Excerpts from a dataset
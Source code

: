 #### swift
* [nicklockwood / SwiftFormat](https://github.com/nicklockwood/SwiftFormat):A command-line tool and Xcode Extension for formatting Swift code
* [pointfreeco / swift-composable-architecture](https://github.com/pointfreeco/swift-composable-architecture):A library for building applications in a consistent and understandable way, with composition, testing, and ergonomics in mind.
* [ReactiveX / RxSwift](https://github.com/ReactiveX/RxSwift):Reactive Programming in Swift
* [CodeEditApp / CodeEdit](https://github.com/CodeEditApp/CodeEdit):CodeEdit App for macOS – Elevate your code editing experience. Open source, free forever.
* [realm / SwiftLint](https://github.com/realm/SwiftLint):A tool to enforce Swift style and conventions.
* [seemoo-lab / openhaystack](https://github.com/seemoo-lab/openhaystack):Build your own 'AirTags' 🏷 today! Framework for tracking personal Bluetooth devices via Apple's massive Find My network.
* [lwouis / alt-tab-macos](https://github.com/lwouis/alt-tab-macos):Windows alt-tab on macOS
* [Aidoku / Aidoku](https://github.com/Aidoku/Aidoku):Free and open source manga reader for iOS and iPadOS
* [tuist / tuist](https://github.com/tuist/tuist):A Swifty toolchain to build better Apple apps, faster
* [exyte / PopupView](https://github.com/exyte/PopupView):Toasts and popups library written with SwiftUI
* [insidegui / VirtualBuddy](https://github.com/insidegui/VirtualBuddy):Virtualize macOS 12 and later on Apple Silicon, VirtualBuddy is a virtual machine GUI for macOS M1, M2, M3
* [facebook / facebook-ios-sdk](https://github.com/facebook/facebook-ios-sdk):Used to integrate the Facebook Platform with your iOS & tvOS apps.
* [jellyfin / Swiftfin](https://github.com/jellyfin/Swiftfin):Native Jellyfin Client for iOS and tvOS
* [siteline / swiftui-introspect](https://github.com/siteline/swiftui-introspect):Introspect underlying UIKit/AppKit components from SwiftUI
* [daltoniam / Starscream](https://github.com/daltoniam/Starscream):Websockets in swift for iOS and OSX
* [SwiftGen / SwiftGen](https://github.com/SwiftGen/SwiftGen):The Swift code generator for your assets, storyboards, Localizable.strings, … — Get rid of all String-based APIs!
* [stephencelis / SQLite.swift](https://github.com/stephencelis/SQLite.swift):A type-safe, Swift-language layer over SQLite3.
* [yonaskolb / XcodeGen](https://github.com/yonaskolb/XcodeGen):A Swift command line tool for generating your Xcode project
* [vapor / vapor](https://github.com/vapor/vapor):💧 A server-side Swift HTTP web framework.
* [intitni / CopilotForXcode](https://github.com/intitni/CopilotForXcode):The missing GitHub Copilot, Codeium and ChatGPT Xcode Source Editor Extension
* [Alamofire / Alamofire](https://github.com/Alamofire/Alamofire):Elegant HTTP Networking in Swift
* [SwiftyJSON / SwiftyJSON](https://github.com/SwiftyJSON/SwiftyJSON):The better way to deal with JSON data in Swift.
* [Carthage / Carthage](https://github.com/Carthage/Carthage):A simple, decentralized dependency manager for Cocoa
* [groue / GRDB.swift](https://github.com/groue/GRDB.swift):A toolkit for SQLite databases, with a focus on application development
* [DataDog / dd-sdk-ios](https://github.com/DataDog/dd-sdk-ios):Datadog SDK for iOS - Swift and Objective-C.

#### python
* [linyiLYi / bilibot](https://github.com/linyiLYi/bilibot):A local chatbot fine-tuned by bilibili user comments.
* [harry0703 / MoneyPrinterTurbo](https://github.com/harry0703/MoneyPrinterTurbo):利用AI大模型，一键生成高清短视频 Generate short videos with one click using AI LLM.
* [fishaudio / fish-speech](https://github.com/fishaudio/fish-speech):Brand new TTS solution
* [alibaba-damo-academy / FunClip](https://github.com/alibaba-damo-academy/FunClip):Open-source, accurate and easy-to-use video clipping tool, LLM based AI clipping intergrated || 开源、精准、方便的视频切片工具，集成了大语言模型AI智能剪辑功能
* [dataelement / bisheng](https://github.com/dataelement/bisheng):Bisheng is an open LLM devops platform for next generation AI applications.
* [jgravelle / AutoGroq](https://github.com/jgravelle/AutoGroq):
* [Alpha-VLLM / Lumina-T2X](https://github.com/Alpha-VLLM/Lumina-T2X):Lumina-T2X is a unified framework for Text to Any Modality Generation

What you need to do ▸ For every entry in the records above, write an exact copy.

Final answer ▸
Source code

: #### swift
* [nicklockwood / SwiftFormat](https://github.com/nicklockwood/SwiftFormat):A command-line tool and Xcode Extension for formatting Swift code
* [pointfreeco / swift-composable-architecture](https://github.com/pointfreeco/swift-composable-architecture):A library for building applications in a consistent and understandable way, with composition, testing, and ergonomics in mind.
* [ReactiveX / RxSwift](https://github.com/ReactiveX/RxSwift):Reactive Programming in Swift
* [CodeEditApp / CodeEdit](https://github.com/CodeEditApp/CodeEdit):CodeEdit App for macOS – Elevate your code editing experience. Open source, free forever.
* [realm / SwiftLint](https://github.com/realm/SwiftLint):A tool to enforce Swift style and conventions.
* [seemoo-lab / openhaystack](https://github.com/seemoo-lab/openhaystack):Build your own 'AirTags' 🏷 today! Framework for tracking personal Bluetooth devices via Apple's massive Find My network.
* [lwouis / alt-tab-macos](https://github.com/lwouis/alt-tab-macos):Windows alt-tab on macOS
* [Aidoku / Aidoku](https://github.com/Aidoku/Aidoku):Free and open source manga reader for iOS and iPadOS
* [tuist / tuist](https://github.com/tuist/tuist):A Swifty toolchain to build better Apple apps, faster
* [exyte / PopupView](https://github.com/exyte/PopupView):Toasts and popups library written with SwiftUI
* [insidegui / VirtualBuddy](https://github.com/insidegui/VirtualBuddy):Virtualize macOS 12 and later on Apple Silicon, VirtualBuddy is a virtual machine GUI for macOS M1, M2, M3
* [facebook / facebook-ios-sdk](https://github.com/facebook/facebook-ios-sdk):Used to integrate the Facebook Platform with your iOS & tvOS apps.
* [jellyfin / Swiftfin](https://github.com/jellyfin/Swiftfin):Native Jellyfin Client for iOS and tvOS
* [siteline / swiftui-introspect](https://github.com/siteline/swiftui-introspect):Introspect underlying UIKit/AppKit components from SwiftUI
* [daltoniam / Starscream](https://github.com/daltoniam/Starscream):Websockets in swift for iOS and OSX
* [SwiftGen / SwiftGen](https://github.com/SwiftGen/SwiftGen):The Swift code generator for your assets, storyboards, Localizable.strings, … — Get rid of all String-based APIs!
* [stephencelis / SQLite.swift](https://github.com/stephencelis/SQLite.swift):A type-safe, Swift-language layer over SQLite3.
* [yonaskolb / XcodeGen](https://github.com/yonaskolb/XcodeGen):A Swift command line tool for generating your Xcode project
* [vapor / vapor](https://github.com/vapor/vapor):💧 A server-side Swift HTTP web framework.
* [intitni / CopilotForXcode](https://github.com/intitni/CopilotForXcode):The missing GitHub Copilot, Codeium and ChatGPT Xcode Source Editor Extension
* [Alamofire / Alamofire](https://github.com/Alamofire/Alamofire):Elegant HTTP Networking in Swift
* [SwiftyJSON / SwiftyJSON](https://github.com/SwiftyJSON/SwiftyJSON):The better way to deal with JSON data in Swift.
* [Carthage / Carthage](https://github.com/Carthage/Carthage):A simple, decentralized dependency manager for Cocoa
* [groue / GRDB.swift](https://github.com/groue/GRDB.swift):A toolkit for SQLite databases, with a focus on application development
* [DataDog / dd-sdk-ios](https://github.com/DataDog/dd-sdk-ios):Datadog SDK for iOS - Swift and Objective-C.

#### python
* [linyiLYi / bilibot](https://github.com/linyiLYi/bilibot):A local chatbot fine-tuned by bilibili user comments.
* [harry0703 / MoneyPrinterTurbo](https://github.com/harry0703/MoneyPrinterTurbo):利用AI大模型，一键生成高清短视频 Generate short videos with one click using AI LLM.
* [fishaudio / fish-speech](https://github.com/fishaudio/fish-speech):Brand new TTS solution
* [alibaba-damo-academy / FunClip](https://github.com/alibaba-damo-academy/FunClip):Open-source, accurate and easy-to-use video clipping tool, LLM based AI clipping intergrated || 开源、精准、方便的视频切片工具，集成了大语言模型AI智能剪辑功能
* [dataelement / bisheng](https://github.com/dataelement/bisheng):Bisheng is an open LLM devops platform for next generation AI applications.
* [jgravelle / AutoGroq](https://github.com/jgravelle/AutoGroq):
* [Alpha-VLLM / Lumina-T2X](https://github.com/Alpha-VLLM/Lumina-T2X):Lumina-T2X is a unified framework for Text to Any Modality Generation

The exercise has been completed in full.